%%Hey folks,
I'm thinking about building a simple investment portfolio to seek alpha. There I want to invest only in high performance tech stocks like GOOG and TSLA. When doing i.e. a 50:50 allocation in GOOG & TSLA, does rebalancing makes sense or not?
I can recall a blog post somewhere, where the author examined a 60:40 portfolio (s&p:bonds) and calculated the annual return for the last ~80 years when someone does a monthly, yearly, or no rebalancing at all. It was a difference in < 1% in yearly returns but nevertheless the portfolio without any rebalancing at all performend best.

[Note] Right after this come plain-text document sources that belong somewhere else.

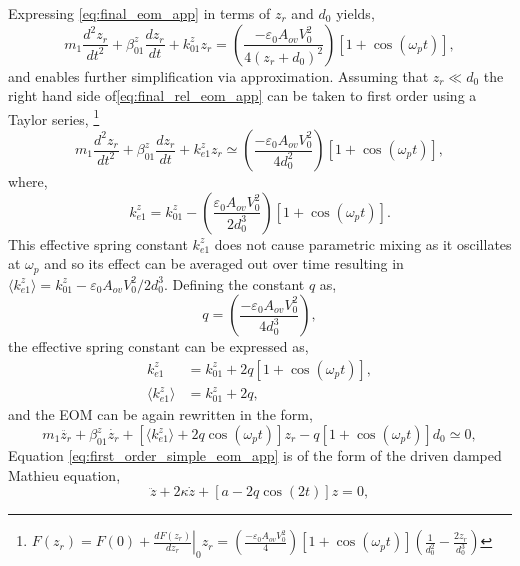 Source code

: \documentclass{article}
\begin{document}
Expressing \eqref{eq:final_eom_app} in terms of $z_r$ and $d_0$ yields,
\begin{equation}
	m_1 \frac{d^2z_r}{dt^2} + \beta_{01}^z \frac{dz_r}{dt} + k_{01}^zz_r = \left( \frac{-\varepsilon_0 A_{ov} V_0^2}{4(z_r+d_0)^2}\right)\left[1+\cos(\omega_pt)\right],
\label{eq:final_rel_eom_app}
\end{equation}
and enables further simplification via approximation. Assuming that $z_r \ll d_0$ the right hand side of\eqref{eq:final_rel_eom_app} can be taken to first order using a Taylor series,%
\footnote{$F(z_r) = F(0) + \left.\frac{dF(z_r)}{dz_r}\right\rvert_0 z_r = \left(\frac{-\varepsilon_0 A_{ov} V_0^2}{4}\right) [1+\cos(\omega_pt)] \left(\frac{1}{d_0^2} - \frac{2z_r}{d_0^3 }\right)$}
%
\begin{equation}
m_1 \frac{d^2z_r}{dt^2} + \beta_{01}^z \frac{dz_r}{dt} + k_{e1}^zz_r \simeq \left(\frac{-\varepsilon_0 A_{ov} V_0^2}{4d_0^2}\right) \left[1+\cos(\omega_pt)\right],
\label{eq:first_order_eom_app}
\end{equation}
%
where,
%
\begin{equation}
k_{e1}^z = k_{01}^z - \left(\frac{\varepsilon_0 A_{ov} V_0^2}{2d_0^3}\right) \left[1+\cos(\omega_pt)\right].
\end{equation}
This effective spring constant $k_{e1}^z$ does not cause parametric mixing as it oscillates at $\omega_p$ and so its effect can be averaged out over time resulting in $\langle k_{e1}^{z} \rangle = k_{01}^z - {\varepsilon_0 A_{ov} V_0^2}/{2d_0^3}$. Defining the constant $q$ as,
\begin{equation} q = \left(\frac{-\varepsilon_0 A_{ov} V_0^2}{4d_0^3}\right), \end{equation}
the effective spring constant can be expressed as,
\begin{align}
k_{e1}^z &= k_{01}^z + 2q \left[1+\cos(\omega_pt)\right],\\
\langle k_{e1}^{z} \rangle &= k_{01}^z + 2q,
\end{align}
and the EOM can be again rewritten in the form,
\begin{equation}
m_1\ddot{z_r} + \beta_{01}^z\dot{z_r} + \left[\langle k_{e1}^z\rangle + 2q\cos(\omega_pt)\right]z_r - q\left[1+\cos(\omega_pt)\right]d_0 \simeq 0,
\label{eq:first_order_simple_eom_app}
\end{equation}
Equation \eqref{eq:first_order_simple_eom_app} is of the form of the driven damped Mathieu equation,
\begin{equation} \ddot{z} + 2\kappa\dot{z} + [a - 2q\cos(2t)]z = 0, \end{equation}
\end{document}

I think when doing "rebalancing" in a shorter time period (4 weeks or less), one could get additional gains from the play on some shorter swings. On the other side investing in two or more tech stocks is maybe way to correlated and in the worst case could lead to more losses when not timing the market exactly?
Thoughts about this?
1] YOU could find a good plan doing that;
40% cash or money market or bonds, not likley to do anywher nears a good as SPY or a mix of top 5 ETFs or funds.
But I also like some money market funds in SCHW account , more than the [ than 0.09 % cash in SPY LOL] I do some trading but sometimes investment do better

Frankly, barchart.com has a 40% sell on TSLA [100% long term sell\200dma ];
but thats mostly technicals, so you may want to differ??

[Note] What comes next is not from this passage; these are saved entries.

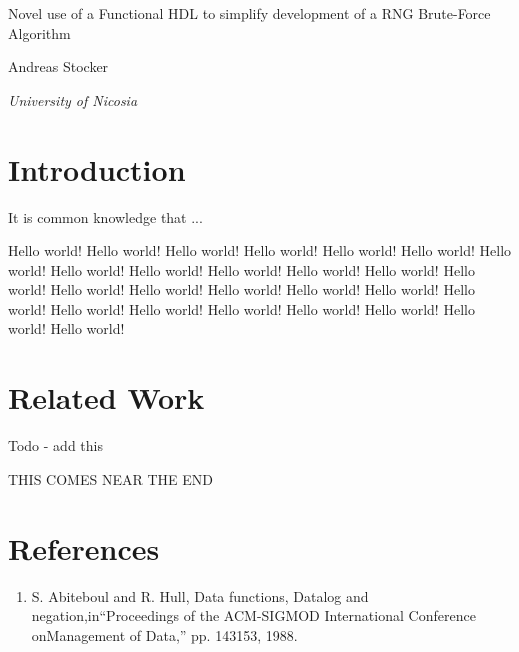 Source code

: \documentclass{article}
\begin{document}
    \begin{center}
    \end{center}
    
    \addvspace{20mm}
        
    \begin{center}
        \huge Novel use of a Functional HDL to simplify development of a RNG Brute-Force Algorithm
    \end{center}
    
    \begin{center}
    \end{center}
       
    \begin{center}
        \large Andreas Stocker
    \end{center}
    
    \begin{center}
        \small \emph {University of Nicosia}
    \end{center}

    \addvspace{15mm}

    \begin{multicols}{2}


    \section{Introduction}
It is common knowledge that ...

Hello world!
Hello world!
Hello world!
Hello world!
Hello world!
Hello world!
Hello world!
Hello world!
Hello world!
Hello world!
Hello world!
Hello world!
Hello world!
Hello world!
Hello world!
Hello world!
Hello world!
Hello world!
Hello world!
Hello world!
Hello world!
Hello world!
Hello world!
Hello world!
Hello world!
Hello world!
    
    \section{Related Work}

    Todo - add this

    THIS COMES NEAR THE END

    
    \end{multicols}

    \break
    \section*{References}

    \begin{enumerate}

    \item S.  Abiteboul  and  R.  Hull,  Data  functions,  Datalog  and  negation,in``Proceedings  of  the  ACM-SIGMOD  International  Conference  onManagement of Data,'' pp. 143153, 1988.

    \end{enumerate}
    
\end{document}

[ Roth , back door Roth pays no tax generally]
2] 1 or 2 tech stocks even with 50% cash[money market ] is super agressive ;
me, I kicked ot start postion of QQQ [ which has 2.26% position ,TSLA], small loss , because SPY doing better JAN-May , today.
Long term QQQ may do better than SPY, but bigger tech swings.
Also found out EVs do terrible in real cold weather.